No doubt you’ll have heard about Bitcoin by now. It’s that disruptive technology that is keeping Financial Services CEOs awake at night. JP Morgan CEO, Jamie Dimon, in his annual letter to shareholders warned investors and the banking industry that “Silicon Valley is coming” – suggesting that there are hundreds of startups focusing on the financial services technology space (“fintech”) and that traditional banking will need to double down on its innovation efforts.
[Startups] … are very good at reducing the ‘pain points’ in that they can make loans in minutes, which might take banks weeks. We are going to work hard to make our services as seamless and competitive as theirs. And we also are completely comfortable with partnering where it makes sense.
But his particular focus on next generation payments systems like PayPal and Bitcoin were called out for special attention.
Here in Australia, these new systems have been the subject of a Senate Hearing Committee investigating digital currencies.
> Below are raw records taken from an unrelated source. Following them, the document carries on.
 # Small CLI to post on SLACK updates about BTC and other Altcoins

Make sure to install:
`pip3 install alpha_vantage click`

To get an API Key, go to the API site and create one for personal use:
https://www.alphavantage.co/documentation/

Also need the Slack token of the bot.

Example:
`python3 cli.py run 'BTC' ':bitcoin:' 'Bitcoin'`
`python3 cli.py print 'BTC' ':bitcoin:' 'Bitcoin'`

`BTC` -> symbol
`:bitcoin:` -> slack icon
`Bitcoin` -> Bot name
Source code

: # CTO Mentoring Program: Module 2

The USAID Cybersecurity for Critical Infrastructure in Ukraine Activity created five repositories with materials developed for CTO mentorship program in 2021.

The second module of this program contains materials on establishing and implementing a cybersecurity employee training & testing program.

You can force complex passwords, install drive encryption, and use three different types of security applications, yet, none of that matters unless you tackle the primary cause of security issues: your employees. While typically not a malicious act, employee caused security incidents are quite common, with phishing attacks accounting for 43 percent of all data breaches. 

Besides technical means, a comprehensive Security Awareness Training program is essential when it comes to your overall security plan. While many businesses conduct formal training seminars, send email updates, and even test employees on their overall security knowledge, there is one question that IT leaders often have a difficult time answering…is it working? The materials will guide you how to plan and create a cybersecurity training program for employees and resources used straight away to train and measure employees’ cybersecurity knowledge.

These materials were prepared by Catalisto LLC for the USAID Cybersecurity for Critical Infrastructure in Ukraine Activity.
But how does Bitcoin work? Sean Carmody, Head of Credit Risk at Westpac put together this presentation that explains the technical underpinnings of Bitcoin – the blockchain. It explains:
- Why virtual currencies are a happening thing – the perfect match for a virtual world
- The problem with virtual currencies – how to prevent people simply “copying” a digital currency
- The innovation in the “blockchain”
And while the presentation does get technical, it is also eye-opening. Technology may be transforming the way that currencies can operate (now and into the future) – but TRUST remains a vital ingredient in currency transactions. And as Sean suggests, Bitcoin may not be the winner in the digital currency race – but it has fired the starter’s gun.